Top of Provided entries

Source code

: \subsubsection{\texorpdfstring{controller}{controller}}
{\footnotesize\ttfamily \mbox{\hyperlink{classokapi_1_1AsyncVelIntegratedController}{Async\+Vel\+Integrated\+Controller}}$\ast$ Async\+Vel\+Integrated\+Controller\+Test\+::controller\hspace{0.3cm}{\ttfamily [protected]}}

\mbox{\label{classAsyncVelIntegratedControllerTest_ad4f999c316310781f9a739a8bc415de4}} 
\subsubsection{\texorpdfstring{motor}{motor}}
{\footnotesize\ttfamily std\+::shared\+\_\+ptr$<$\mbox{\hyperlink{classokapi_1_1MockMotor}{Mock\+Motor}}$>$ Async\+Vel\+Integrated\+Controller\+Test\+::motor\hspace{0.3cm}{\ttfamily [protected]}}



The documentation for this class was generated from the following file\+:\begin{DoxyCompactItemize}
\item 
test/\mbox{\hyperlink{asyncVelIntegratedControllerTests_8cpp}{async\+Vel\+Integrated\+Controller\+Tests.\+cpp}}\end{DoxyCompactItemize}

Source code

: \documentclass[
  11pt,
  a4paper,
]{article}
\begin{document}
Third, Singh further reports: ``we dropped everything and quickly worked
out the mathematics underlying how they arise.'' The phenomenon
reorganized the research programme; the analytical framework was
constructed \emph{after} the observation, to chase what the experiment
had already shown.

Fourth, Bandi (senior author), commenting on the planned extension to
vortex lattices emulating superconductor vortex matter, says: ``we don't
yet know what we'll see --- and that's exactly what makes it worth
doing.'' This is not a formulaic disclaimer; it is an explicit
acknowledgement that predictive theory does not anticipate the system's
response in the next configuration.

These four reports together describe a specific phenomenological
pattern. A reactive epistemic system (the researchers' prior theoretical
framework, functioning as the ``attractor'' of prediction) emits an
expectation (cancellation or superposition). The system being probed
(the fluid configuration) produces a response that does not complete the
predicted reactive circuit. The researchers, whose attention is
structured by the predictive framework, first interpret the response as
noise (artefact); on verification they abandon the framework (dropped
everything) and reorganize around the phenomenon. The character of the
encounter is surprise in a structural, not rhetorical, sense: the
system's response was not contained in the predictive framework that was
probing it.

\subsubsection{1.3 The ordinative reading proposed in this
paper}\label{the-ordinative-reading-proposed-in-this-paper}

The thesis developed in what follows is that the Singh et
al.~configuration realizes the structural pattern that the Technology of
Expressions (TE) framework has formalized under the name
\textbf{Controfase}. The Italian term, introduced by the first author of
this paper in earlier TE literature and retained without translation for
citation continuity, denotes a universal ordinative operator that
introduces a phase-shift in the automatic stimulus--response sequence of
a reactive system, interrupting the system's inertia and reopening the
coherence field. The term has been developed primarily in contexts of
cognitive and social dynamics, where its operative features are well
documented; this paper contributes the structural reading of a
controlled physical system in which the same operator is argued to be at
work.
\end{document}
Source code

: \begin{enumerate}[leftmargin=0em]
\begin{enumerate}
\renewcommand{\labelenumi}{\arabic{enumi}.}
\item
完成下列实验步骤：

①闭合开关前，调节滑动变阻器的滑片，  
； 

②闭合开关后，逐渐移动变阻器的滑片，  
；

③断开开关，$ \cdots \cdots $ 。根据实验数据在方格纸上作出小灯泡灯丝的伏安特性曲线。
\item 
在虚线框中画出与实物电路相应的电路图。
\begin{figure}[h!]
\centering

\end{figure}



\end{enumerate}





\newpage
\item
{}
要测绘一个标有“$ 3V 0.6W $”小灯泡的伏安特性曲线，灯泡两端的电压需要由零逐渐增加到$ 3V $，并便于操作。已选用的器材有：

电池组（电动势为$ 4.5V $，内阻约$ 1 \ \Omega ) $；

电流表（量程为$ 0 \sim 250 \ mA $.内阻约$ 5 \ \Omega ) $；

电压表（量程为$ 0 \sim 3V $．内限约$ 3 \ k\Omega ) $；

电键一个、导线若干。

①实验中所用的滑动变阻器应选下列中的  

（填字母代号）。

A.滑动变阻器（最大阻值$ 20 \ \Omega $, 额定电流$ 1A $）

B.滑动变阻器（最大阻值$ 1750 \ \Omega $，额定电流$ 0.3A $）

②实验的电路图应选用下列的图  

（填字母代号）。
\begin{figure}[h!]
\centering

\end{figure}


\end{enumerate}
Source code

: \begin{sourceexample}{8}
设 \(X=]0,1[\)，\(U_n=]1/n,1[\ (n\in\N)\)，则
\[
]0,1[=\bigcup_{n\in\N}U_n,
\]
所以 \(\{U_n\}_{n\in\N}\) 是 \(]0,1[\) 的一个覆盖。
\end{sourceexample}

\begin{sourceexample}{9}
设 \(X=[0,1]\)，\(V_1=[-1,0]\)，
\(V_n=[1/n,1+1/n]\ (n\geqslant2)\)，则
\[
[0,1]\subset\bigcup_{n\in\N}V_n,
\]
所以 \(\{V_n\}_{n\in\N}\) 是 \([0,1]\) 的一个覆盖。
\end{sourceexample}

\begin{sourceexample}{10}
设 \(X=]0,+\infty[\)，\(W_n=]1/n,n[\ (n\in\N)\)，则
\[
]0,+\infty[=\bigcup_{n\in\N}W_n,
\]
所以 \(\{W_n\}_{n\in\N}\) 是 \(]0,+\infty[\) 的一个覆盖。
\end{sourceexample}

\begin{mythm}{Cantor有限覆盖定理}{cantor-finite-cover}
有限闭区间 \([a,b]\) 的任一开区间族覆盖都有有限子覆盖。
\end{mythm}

Bottom of Provided entries

Copy every line from the entries that contains the word "ttfamily".

{\footnotesize\ttfamily \mbox{\hyperlink{classokapi_1_1AsyncVelIntegratedController}{Async\+Vel\+Integrated\+Controller}}$\ast$ Async\+Vel\+Integrated\+Controller\+Test\+::controller\hspace{0.3cm}{\ttfamily [protected]}}
{\footnotesize\ttfamily std\+::shared\+\_\+ptr$<$\mbox{\hyperlink{classokapi_1_1MockMotor}{Mock\+Motor}}$>$ Async\+Vel\+Integrated\+Controller\+Test\+::motor\hspace{0.3cm}{\ttfamily [protected]}}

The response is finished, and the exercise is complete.